Copy out all of the entries exactly as they appear.

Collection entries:
□ □ □ □ □ □ □

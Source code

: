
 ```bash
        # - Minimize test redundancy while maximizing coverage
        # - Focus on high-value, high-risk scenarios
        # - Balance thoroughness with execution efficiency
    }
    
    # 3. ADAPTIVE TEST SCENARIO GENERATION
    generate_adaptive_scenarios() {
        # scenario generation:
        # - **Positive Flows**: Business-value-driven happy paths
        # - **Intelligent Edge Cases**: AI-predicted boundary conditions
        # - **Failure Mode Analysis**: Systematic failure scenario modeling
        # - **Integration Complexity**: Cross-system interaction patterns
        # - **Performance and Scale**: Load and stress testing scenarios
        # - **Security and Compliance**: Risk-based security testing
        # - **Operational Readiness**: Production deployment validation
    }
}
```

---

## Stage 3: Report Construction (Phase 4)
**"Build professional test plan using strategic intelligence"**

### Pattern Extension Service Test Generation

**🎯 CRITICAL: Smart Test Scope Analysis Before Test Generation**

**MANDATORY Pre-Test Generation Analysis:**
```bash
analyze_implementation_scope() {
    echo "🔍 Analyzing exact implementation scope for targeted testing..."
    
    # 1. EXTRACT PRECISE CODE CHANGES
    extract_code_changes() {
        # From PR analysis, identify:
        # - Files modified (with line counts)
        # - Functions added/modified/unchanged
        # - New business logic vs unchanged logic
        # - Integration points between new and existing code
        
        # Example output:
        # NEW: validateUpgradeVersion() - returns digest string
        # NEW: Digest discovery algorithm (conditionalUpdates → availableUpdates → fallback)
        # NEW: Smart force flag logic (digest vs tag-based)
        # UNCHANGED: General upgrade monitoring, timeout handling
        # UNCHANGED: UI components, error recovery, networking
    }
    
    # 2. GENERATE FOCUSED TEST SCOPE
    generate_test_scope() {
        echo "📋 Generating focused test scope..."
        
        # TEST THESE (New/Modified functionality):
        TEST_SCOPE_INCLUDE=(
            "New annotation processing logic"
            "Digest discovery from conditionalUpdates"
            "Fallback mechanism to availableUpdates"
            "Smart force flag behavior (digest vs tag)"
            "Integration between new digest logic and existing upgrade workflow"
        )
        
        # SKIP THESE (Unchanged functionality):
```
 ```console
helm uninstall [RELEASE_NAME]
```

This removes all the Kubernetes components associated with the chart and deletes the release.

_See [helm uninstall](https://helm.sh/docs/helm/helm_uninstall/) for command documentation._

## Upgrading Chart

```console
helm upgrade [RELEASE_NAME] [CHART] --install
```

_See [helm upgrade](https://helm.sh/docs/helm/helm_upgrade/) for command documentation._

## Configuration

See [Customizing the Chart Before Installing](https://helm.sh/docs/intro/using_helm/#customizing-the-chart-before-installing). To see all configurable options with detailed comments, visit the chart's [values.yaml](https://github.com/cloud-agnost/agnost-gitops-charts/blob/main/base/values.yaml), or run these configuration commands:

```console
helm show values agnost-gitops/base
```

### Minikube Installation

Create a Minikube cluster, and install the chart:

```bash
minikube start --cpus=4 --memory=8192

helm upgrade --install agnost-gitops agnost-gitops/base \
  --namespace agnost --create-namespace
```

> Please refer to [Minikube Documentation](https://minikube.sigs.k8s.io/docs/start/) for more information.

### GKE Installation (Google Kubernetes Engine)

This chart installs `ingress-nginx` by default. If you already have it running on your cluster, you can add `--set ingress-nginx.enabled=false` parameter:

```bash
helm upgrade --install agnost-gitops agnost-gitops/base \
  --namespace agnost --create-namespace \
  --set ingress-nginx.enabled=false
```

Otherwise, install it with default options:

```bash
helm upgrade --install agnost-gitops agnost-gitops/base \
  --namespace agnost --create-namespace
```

□ □ □ □ □ □ □

EXERCISE OUTPUT ::
Source code

:
 ```bash
        # - Minimize test redundancy while maximizing coverage
        # - Focus on high-value, high-risk scenarios
        # - Balance thoroughness with execution efficiency
    }
    
    # 3. ADAPTIVE TEST SCENARIO GENERATION
    generate_adaptive_scenarios() {
        # scenario generation:
        # - **Positive Flows**: Business-value-driven happy paths
        # - **Intelligent Edge Cases**: AI-predicted boundary conditions
        # - **Failure Mode Analysis**: Systematic failure scenario modeling
        # - **Integration Complexity**: Cross-system interaction patterns
        # - **Performance and Scale**: Load and stress testing scenarios
        # - **Security and Compliance**: Risk-based security testing
        # - **Operational Readiness**: Production deployment validation
    }
}
```

---

## Stage 3: Report Construction (Phase 4)
**"Build professional test plan using strategic intelligence"**

### Pattern Extension Service Test Generation

**🎯 CRITICAL: Smart Test Scope Analysis Before Test Generation**

**MANDATORY Pre-Test Generation Analysis:**
```bash
analyze_implementation_scope() {
    echo "🔍 Analyzing exact implementation scope for targeted testing..."
    
    # 1. EXTRACT PRECISE CODE CHANGES
    extract_code_changes() {
        # From PR analysis, identify:
        # - Files modified (with line counts)
        # - Functions added/modified/unchanged
        # - New business logic vs unchanged logic
        # - Integration points between new and existing code
        
        # Example output:
        # NEW: validateUpgradeVersion() - returns digest string
        # NEW: Digest discovery algorithm (conditionalUpdates → availableUpdates → fallback)
        # NEW: Smart force flag logic (digest vs tag-based)
        # UNCHANGED: General upgrade monitoring, timeout handling
        # UNCHANGED: UI components, error recovery, networking
    }
    
    # 2. GENERATE FOCUSED TEST SCOPE
    generate_test_scope() {
        echo "📋 Generating focused test scope..."
        
        # TEST THESE (New/Modified functionality):
        TEST_SCOPE_INCLUDE=(
            "New annotation processing logic"
            "Digest discovery from conditionalUpdates"
            "Fallback mechanism to availableUpdates"
            "Smart force flag behavior (digest vs tag)"
            "Integration between new digest logic and existing upgrade workflow"
        )
        
        # SKIP THESE (Unchanged functionality):
```
 ```console
helm uninstall [RELEASE_NAME]
```

This removes all the Kubernetes components associated with the chart and deletes the release.

_See [helm uninstall](https://helm.sh/docs/helm/helm_uninstall/) for command documentation._

## Upgrading Chart

```console
helm upgrade [RELEASE_NAME] [CHART] --install
```

_See [helm upgrade](https://helm.sh/docs/helm/helm_upgrade/) for command documentation._

## Configuration

See [Customizing the Chart Before Installing](https://helm.sh/docs/intro/using_helm/#customizing-the-chart-before-installing). To see all configurable options with detailed comments, visit the chart's [values.yaml](https://github.com/cloud-agnost/agnost-gitops-charts/blob/main/base/values.yaml), or run these configuration commands:

```console
helm show values agnost-gitops/base
```

### Minikube Installation

Create a Minikube cluster, and install the chart:

```bash
minikube start --cpus=4 --memory=8192

helm upgrade --install agnost-gitops agnost-gitops/base \
  --namespace agnost --create-namespace
```

> Please refer to [Minikube Documentation](https://minikube.sigs.k8s.io/docs/start/) for more information.

### GKE Installation (Google Kubernetes Engine)

This chart installs `ingress-nginx` by default. If you already have it running on your cluster, you can add `--set ingress-nginx.enabled=false` parameter:

```bash
helm upgrade --install agnost-gitops agnost-gitops/base \
  --namespace agnost --create-namespace \
  --set ingress-nginx.enabled=false
```

Otherwise, install it with default options:

```bash
helm upgrade --install agnost-gitops agnost-gitops/base \
  --namespace agnost --create-namespace
```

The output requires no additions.